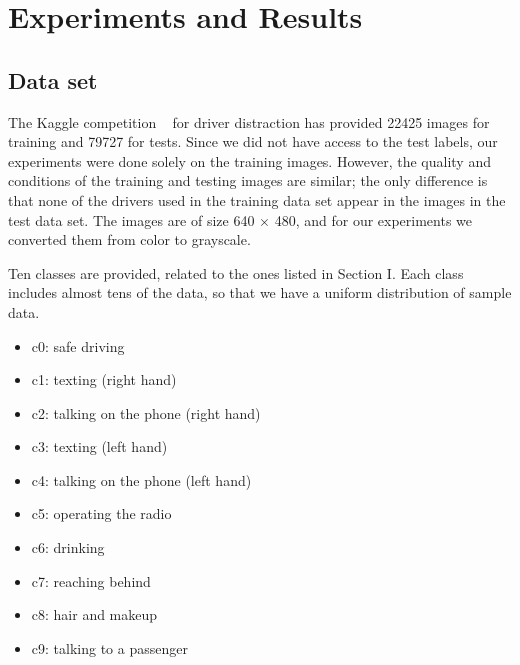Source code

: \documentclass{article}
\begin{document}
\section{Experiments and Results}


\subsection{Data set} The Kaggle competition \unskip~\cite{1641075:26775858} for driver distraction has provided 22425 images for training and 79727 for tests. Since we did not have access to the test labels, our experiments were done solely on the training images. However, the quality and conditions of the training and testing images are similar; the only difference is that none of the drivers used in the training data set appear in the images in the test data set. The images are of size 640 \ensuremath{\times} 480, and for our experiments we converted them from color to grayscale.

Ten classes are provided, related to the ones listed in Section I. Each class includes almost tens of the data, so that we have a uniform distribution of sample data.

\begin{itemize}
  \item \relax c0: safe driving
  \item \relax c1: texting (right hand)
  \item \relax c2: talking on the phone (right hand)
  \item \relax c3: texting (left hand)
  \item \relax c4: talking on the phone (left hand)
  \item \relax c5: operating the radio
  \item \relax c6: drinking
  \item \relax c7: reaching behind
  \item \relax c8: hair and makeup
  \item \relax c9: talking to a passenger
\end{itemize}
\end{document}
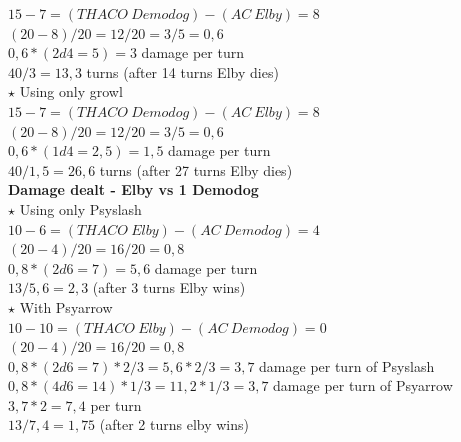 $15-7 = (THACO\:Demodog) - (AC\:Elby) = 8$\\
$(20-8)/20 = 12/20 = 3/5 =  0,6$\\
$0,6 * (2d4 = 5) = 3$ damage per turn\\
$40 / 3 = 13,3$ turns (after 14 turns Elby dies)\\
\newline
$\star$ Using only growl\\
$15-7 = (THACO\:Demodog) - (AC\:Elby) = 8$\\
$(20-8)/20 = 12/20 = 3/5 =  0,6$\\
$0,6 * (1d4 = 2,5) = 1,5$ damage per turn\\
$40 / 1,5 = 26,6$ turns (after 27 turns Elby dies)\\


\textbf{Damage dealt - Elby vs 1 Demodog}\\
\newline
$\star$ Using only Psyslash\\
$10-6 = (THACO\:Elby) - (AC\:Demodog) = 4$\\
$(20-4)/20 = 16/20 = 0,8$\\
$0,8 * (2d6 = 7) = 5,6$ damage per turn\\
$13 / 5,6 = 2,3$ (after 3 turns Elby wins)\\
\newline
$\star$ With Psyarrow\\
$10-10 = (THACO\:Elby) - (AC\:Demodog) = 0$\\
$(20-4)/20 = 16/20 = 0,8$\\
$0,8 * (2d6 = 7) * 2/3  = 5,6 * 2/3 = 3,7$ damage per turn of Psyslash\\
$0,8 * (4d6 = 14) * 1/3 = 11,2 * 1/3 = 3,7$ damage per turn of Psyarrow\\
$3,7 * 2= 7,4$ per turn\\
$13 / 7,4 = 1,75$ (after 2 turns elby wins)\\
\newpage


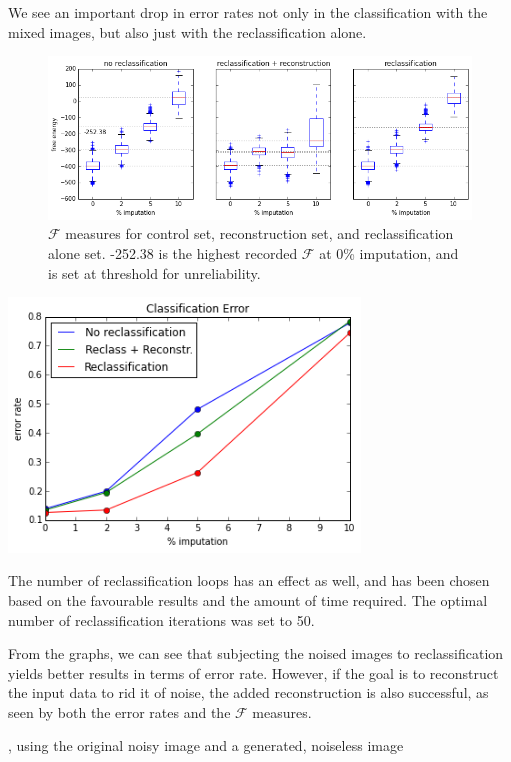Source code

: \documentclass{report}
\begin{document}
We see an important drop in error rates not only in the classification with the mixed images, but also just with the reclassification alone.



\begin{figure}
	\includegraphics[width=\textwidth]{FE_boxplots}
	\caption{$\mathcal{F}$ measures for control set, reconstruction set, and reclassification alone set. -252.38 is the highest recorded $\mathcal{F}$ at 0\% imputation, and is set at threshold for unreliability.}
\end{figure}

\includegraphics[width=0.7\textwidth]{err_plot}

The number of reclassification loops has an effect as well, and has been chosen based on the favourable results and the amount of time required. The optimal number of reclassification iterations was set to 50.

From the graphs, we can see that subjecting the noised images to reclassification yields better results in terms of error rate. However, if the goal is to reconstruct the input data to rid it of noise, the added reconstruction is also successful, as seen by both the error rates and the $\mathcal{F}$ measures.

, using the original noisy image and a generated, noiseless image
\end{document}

------------------------------------------------------------

* [WORK ORDER] Would you print the whole listing exactly, omitting the pictures?

* [ANSWER SECTION]
Source code

: \documentclass{article}
\begin{document}
\section{Experiments and Results}


\subsection{Data set} The Kaggle competition \unskip~\cite{1641075:26775858} for driver distraction has provided 22425 images for training and 79727 for tests. Since we did not have access to the test labels, our experiments were done solely on the training images. However, the quality and conditions of the training and testing images are similar; the only difference is that none of the drivers used in the training data set appear in the images in the test data set. The images are of size 640 \ensuremath{\times} 480, and for our experiments we converted them from color to grayscale.

Ten classes are provided, related to the ones listed in Section I. Each class includes almost tens of the data, so that we have a uniform distribution of sample data.

\begin{itemize}
  \item \relax c0: safe driving
  \item \relax c1: texting (right hand)
  \item \relax c2: talking on the phone (right hand)
  \item \relax c3: texting (left hand)
  \item \relax c4: talking on the phone (left hand)
  \item \relax c5: operating the radio
  \item \relax c6: drinking
  \item \relax c7: reaching behind
  \item \relax c8: hair and makeup
  \item \relax c9: talking to a passenger
\end{itemize}
\end{document}
 $15-7 = (THACO\:Demodog) - (AC\:Elby) = 8$\\
$(20-8)/20 = 12/20 = 3/5 =  0,6$\\
$0,6 * (2d4 = 5) = 3$ damage per turn\\
$40 / 3 = 13,3$ turns (after 14 turns Elby dies)\\
\newline
$\star$ Using only growl\\
$15-7 = (THACO\:Demodog) - (AC\:Elby) = 8$\\
$(20-8)/20 = 12/20 = 3/5 =  0,6$\\
$0,6 * (1d4 = 2,5) = 1,5$ damage per turn\\
$40 / 1,5 = 26,6$ turns (after 27 turns Elby dies)\\


\textbf{Damage dealt - Elby vs 1 Demodog}\\
\newline
$\star$ Using only Psyslash\\
$10-6 = (THACO\:Elby) - (AC\:Demodog) = 4$\\
$(20-4)/20 = 16/20 = 0,8$\\
$0,8 * (2d6 = 7) = 5,6$ damage per turn\\
$13 / 5,6 = 2,3$ (after 3 turns Elby wins)\\
\newline
$\star$ With Psyarrow\\
$10-10 = (THACO\:Elby) - (AC\:Demodog) = 0$\\
$(20-4)/20 = 16/20 = 0,8$\\
$0,8 * (2d6 = 7) * 2/3  = 5,6 * 2/3 = 3,7$ damage per turn of Psyslash\\
$0,8 * (4d6 = 14) * 1/3 = 11,2 * 1/3 = 3,7$ damage per turn of Psyarrow\\
$3,7 * 2= 7,4$ per turn\\
$13 / 7,4 = 1,75$ (after 2 turns elby wins)\\
\newpage


Source code

: \documentclass{report}
\begin{document}
We see an important drop in error rates not only in the classification with the mixed images, but also just with the reclassification alone.



\begin{figure}
	\includegraphics[width=\textwidth]{FE_boxplots}
	\caption{$\mathcal{F}$ measures for control set, reconstruction set, and reclassification alone set. -252.38 is the highest recorded $\mathcal{F}$ at 0\% imputation, and is set at threshold for unreliability.}
\end{figure}

\includegraphics[width=0.7\textwidth]{err_plot}

The number of reclassification loops has an effect as well, and has been chosen based on the favourable results and the amount of time required. The optimal number of reclassification iterations was set to 50.

From the graphs, we can see that subjecting the noised images to reclassification yields better results in terms of error rate. However, if the goal is to reconstruct the input data to rid it of noise, the added reconstruction is also successful, as seen by both the error rates and the $\mathcal{F}$ measures.

, using the original noisy image and a generated, noiseless image
\end{document}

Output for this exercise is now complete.